O texto também pedia a retirada de despesas do teto de gastos por todos os quatro anos do futuro mandato, com início em janeiro.
Na versão mais recente, apresentada nesta terça-feira (6) pelo relator da PEC no Senado, o senador Alexandre Silveira, esse “furo” foi reduzido a dois anos. O texto aguarda, agora, negociação e aprovação no Congresso.
“O impacto da política fiscal expansionista afeta a política monetária em duas dimensões”, explicou o economista-chefe da Suno Research, Gustavo Sung, em relatório a clientes.
“No curto prazo, afeta os ânimos do mercado, impacta positivamente a atividade econômica e eleva as expectativas de inflação. No longo prazo, reduz a credibilidade do arcabouço fiscal do país.”
Lula passou a campanha afirmando que iria rever a regra do teto de gastos, que congela o crescimento das despesas do governo acima da inflação por 20 anos. O presidente eleito, porém, não deu ainda dicas de como poderá ser o novo arcabouço fiscal que pretende colocar no lugar.

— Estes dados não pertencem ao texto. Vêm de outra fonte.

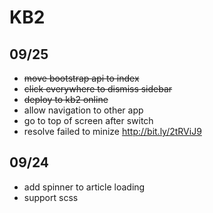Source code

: # KB2

## 09/25

- ~~move bootstrap api to index~~
- ~~click everywhere to dismiss sidebar~~
- ~~deploy to kb2 online~~
- allow navigation to other app
- go to top of screen after switch
- resolve failed to minize http://bit.ly/2tRViJ9

## 09/24 

- add spinner to article loading
- support scss
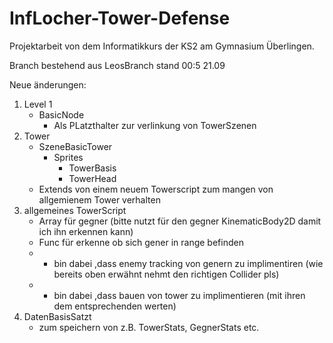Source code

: # InfLocher-Tower-Defense

Projektarbeit von dem Informatikkurs der KS2 am Gymnasium Überlingen.

Branch bestehend aus LeosBranch stand 00:5 21.09

Neue änderungen:
1. Level 1
   - BasicNode
     - Als PLatzthalter zur verlinkung von TowerSzenen
2. Tower
   - SzeneBasicTower
     - Sprites
       - TowerBasis
       - TowerHead
   - Extends von einem neuem Towerscript zum mangen von allgemienem Tower verhalten
3. allgemeines TowerScript
   - Array für gegner (bitte nutzt für den gegner KinematicBody2D damit ich ihn erkennen kann)
   - Func für erkenne ob sich gener in range befinden
   - + bin dabei ,dass enemy tracking von genern zu implimentiren (wie bereits oben erwähnt nehmt den richtigen Collider pls)
   - + bin dabei ,dass bauen von tower zu implimentieren (mit ihren dem entsprechenden werten)
4. DatenBasisSatzt
   - zum speichern von z.B. TowerStats, GegnerStats etc.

“São indefinições muito fortes a respeito do próximo governo”, diz André Perfeito. “Isso gera ruído, o que gera maior prêmio de risco, o que se traduz em inflação também mais alta e projeções para a Selic mais fortes.”
Sem mudanças relevantes até aqui
Danilo Passos, economista da gestora WHG, explica que houve poucas mudanças importantes em relação ao cenário econômico e às expectativas para a inflação que o Copom tinha em outubro, quando se reuniu pela última vez, e agora.

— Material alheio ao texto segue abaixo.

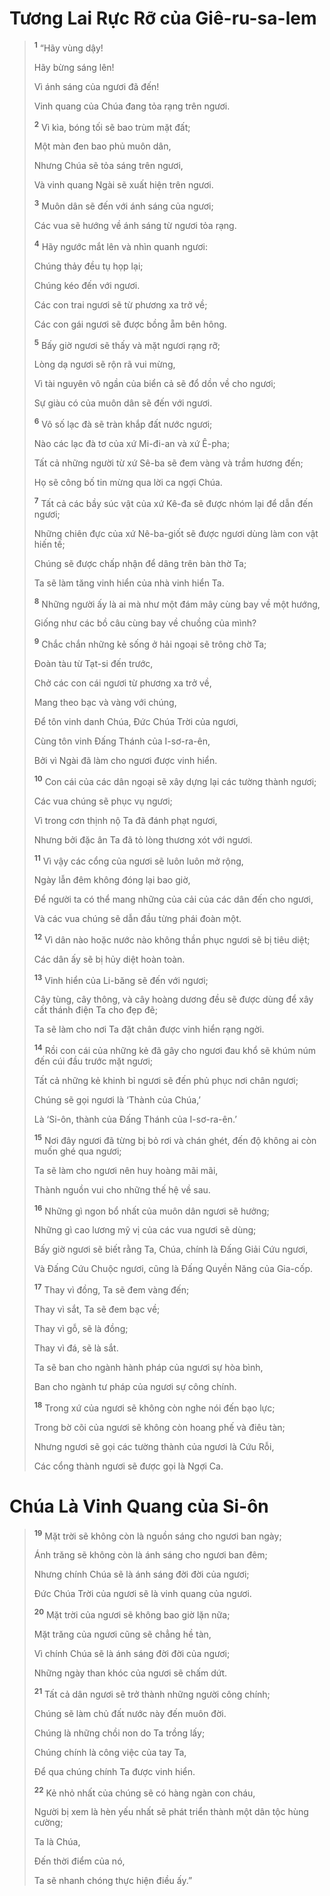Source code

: # Tương Lai Rực Rỡ của Giê-ru-sa-lem

> <sup><b>1</b></sup> “Hãy vùng dậy!
> 
> Hãy bừng sáng lên!
> 
> Vì ánh sáng của ngươi đã đến!
> 
> Vinh quang của Chúa đang tỏa rạng trên ngươi.
> 
> <sup><b>2</b></sup> Vì kìa, bóng tối sẽ bao trùm mặt đất;
> 
> Một màn đen bao phủ muôn dân,
> 
> Nhưng Chúa sẽ tỏa sáng trên ngươi,
> 
> Và vinh quang Ngài sẽ xuất hiện trên ngươi.
> 
> <sup><b>3</b></sup> Muôn dân sẽ đến với ánh sáng của ngươi;
> 
> Các vua sẽ hướng về ánh sáng từ ngươi tỏa rạng.
>
> <sup><b>4</b></sup> Hãy ngước mắt lên và nhìn quanh ngươi:
> 
> Chúng thảy đều tụ họp lại;
> 
> Chúng kéo đến với ngươi.
> 
> Các con trai ngươi sẽ từ phương xa trở về;
> 
> Các con gái ngươi sẽ được bồng ẵm bên hông.
> 
> <sup><b>5</b></sup> Bấy giờ ngươi sẽ thấy và mặt ngươi rạng rỡ;
> 
> Lòng dạ ngươi sẽ rộn rã vui mừng,
> 
> Vì tài nguyên vô ngần của biển cả sẽ đổ dồn về cho ngươi;
> 
> Sự giàu có của muôn dân sẽ đến với ngươi.
> 
> <sup><b>6</b></sup> Vô số lạc đà sẽ tràn khắp đất nước ngươi;
> 
> Nào các lạc đà tơ của xứ Mi-đi-an và xứ Ê-pha;
> 
> Tất cả những người từ xứ Sê-ba sẽ đem vàng và trầm hương đến;
> 
> Họ sẽ công bố tin mừng qua lời ca ngợi Chúa.
> 
> <sup><b>7</b></sup> Tất cả các bầy súc vật của xứ Kê-đa sẽ được nhóm lại để dẫn đến ngươi;
> 
> Những chiên đực của xứ Nê-ba-giốt sẽ được ngươi dùng làm con vật hiến tế;
> 
> Chúng sẽ được chấp nhận để dâng trên bàn thờ Ta;
> 
> Ta sẽ làm tăng vinh hiển của nhà vinh hiển Ta.
>
> <sup><b>8</b></sup> Những người ấy là ai mà như một đám mây cùng bay về một hướng,
> 
> Giống như các bồ câu cùng bay về chuồng của mình?
> 
> <sup><b>9</b></sup> Chắc chắn những kẻ sống ở hải ngoại sẽ trông chờ Ta;
> 
> Ðoàn tàu từ Tạt-si đến trước,
> 
> Chở các con cái ngươi từ phương xa trở về,
> 
> Mang theo bạc và vàng với chúng,
> 
> Ðể tôn vinh danh Chúa, Ðức Chúa Trời của ngươi,
> 
> Cùng tôn vinh Ðấng Thánh của I-sơ-ra-ên,
> 
> Bởi vì Ngài đã làm cho ngươi được vinh hiển.
> 
> <sup><b>10</b></sup> Con cái của các dân ngoại sẽ xây dựng lại các tường thành ngươi;
> 
> Các vua chúng sẽ phục vụ ngươi;
> 
> Vì trong cơn thịnh nộ Ta đã đánh phạt ngươi,
> 
> Nhưng bởi đặc ân Ta đã tỏ lòng thương xót với ngươi.
> 
> <sup><b>11</b></sup> Vì vậy các cổng của ngươi sẽ luôn luôn mở rộng,
> 
> Ngày lẫn đêm không đóng lại bao giờ,
> 
> Ðể người ta có thể mang những của cải của các dân đến cho ngươi,
> 
> Và các vua chúng sẽ dẫn đầu từng phái đoàn một.
> 
> <sup><b>12</b></sup> Vì dân nào hoặc nước nào không thần phục ngươi sẽ bị tiêu diệt;
> 
> Các dân ấy sẽ bị hủy diệt hoàn toàn.
>
> <sup><b>13</b></sup> Vinh hiển của Li-băng sẽ đến với ngươi;
> 
> Cây tùng, cây thông, và cây hoàng dương đều sẽ được dùng để xây cất thánh điện Ta cho đẹp đẽ;
> 
> Ta sẽ làm cho nơi Ta đặt chân được vinh hiển rạng ngời.
> 
> <sup><b>14</b></sup> Rồi con cái của những kẻ đã gây cho ngươi đau khổ sẽ khúm núm đến cúi đầu trước mặt ngươi;
> 
> Tất cả những kẻ khinh bỉ ngươi sẽ đến phủ phục nơi chân ngươi;
> 
> Chúng sẽ gọi ngươi là ‘Thành của Chúa,’
> 
> Là ‘Si-ôn, thành của Ðấng Thánh của I-sơ-ra-ên.’
> 
> <sup><b>15</b></sup> Nơi đây ngươi đã từng bị bỏ rơi và chán ghét, đến độ không ai còn muốn ghé qua ngươi;
> 
> Ta sẽ làm cho ngươi nên huy hoàng mãi mãi,
> 
> Thành nguồn vui cho những thế hệ về sau.
> 
> <sup><b>16</b></sup> Những gì ngon bổ nhất của muôn dân ngươi sẽ hưởng;
> 
> Những gì cao lương mỹ vị của các vua ngươi sẽ dùng;
> 
> Bấy giờ ngươi sẽ biết rằng Ta, Chúa, chính là Ðấng Giải Cứu ngươi,
> 
> Và Ðấng Cứu Chuộc ngươi, cũng là Ðấng Quyền Năng của Gia-cốp.
>
> <sup><b>17</b></sup> Thay vì đồng, Ta sẽ đem vàng đến;
> 
> Thay vì sắt, Ta sẽ đem bạc về;
> 
> Thay vì gỗ, sẽ là đồng;
> 
> Thay vì đá, sẽ là sắt.
> 
> Ta sẽ ban cho ngành hành pháp của ngươi sự hòa bình,
> 
> Ban cho ngành tư pháp của ngươi sự công chính.
> 
> <sup><b>18</b></sup> Trong xứ của ngươi sẽ không còn nghe nói đến bạo lực;
> 
> Trong bờ cõi của ngươi sẽ không còn hoang phế và điêu tàn;
> 
> Nhưng ngươi sẽ gọi các tường thành của ngươi là Cứu Rỗi,
> 
> Các cổng thành ngươi sẽ được gọi là Ngợi Ca.

# Chúa Là Vinh Quang của Si-ôn

> <sup><b>19</b></sup> Mặt trời sẽ không còn là nguồn sáng cho ngươi ban ngày;
> 
> Ánh trăng sẽ không còn là ánh sáng cho ngươi ban đêm;
> 
> Nhưng chính Chúa sẽ là ánh sáng đời đời của ngươi;
> 
> Ðức Chúa Trời của ngươi sẽ là vinh quang của ngươi.
> 
> <sup><b>20</b></sup> Mặt trời của ngươi sẽ không bao giờ lặn nữa;
> 
> Mặt trăng của ngươi cũng sẽ chẳng hề tàn,
> 
> Vì chính Chúa sẽ là ánh sáng đời đời của ngươi;
> 
> Những ngày than khóc của ngươi sẽ chấm dứt.
> 
> <sup><b>21</b></sup> Tất cả dân ngươi sẽ trở thành những người công chính;
> 
> Chúng sẽ làm chủ đất nước này đến muôn đời.
> 
> Chúng là những chồi non do Ta trồng lấy;
> 
> Chúng chính là công việc của tay Ta,
> 
> Ðể qua chúng chính Ta được vinh hiển.
> 
> <sup><b>22</b></sup> Kẻ nhỏ nhất của chúng sẽ có hàng ngàn con cháu,
> 
> Người bị xem là hèn yếu nhất sẽ phát triển thành một dân tộc hùng cường;
> 
> Ta là Chúa,
> 
> Ðến thời điểm của nó,
> 
> Ta sẽ nhanh chóng thực hiện điều ấy.”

“O câmbio está mais ou menos estável, as expectativas para a inflação têm uma ligeira alta na margem, mas nada que motive o BC a já tomar uma ação em relação à taxa de juros agora”, disse.
“O que mudou significativamente desde outubro foi a percepção sobre o panorama fiscal, então o Copom pode, já no comunicado, aumentar um pouco o tom em relação a isso, colocando um alerta e preparando o terreno para caso perceba que, no ano que vem, tenha que subir os juros, porque o lado fiscal vai ser expansionista”, continuou Passos.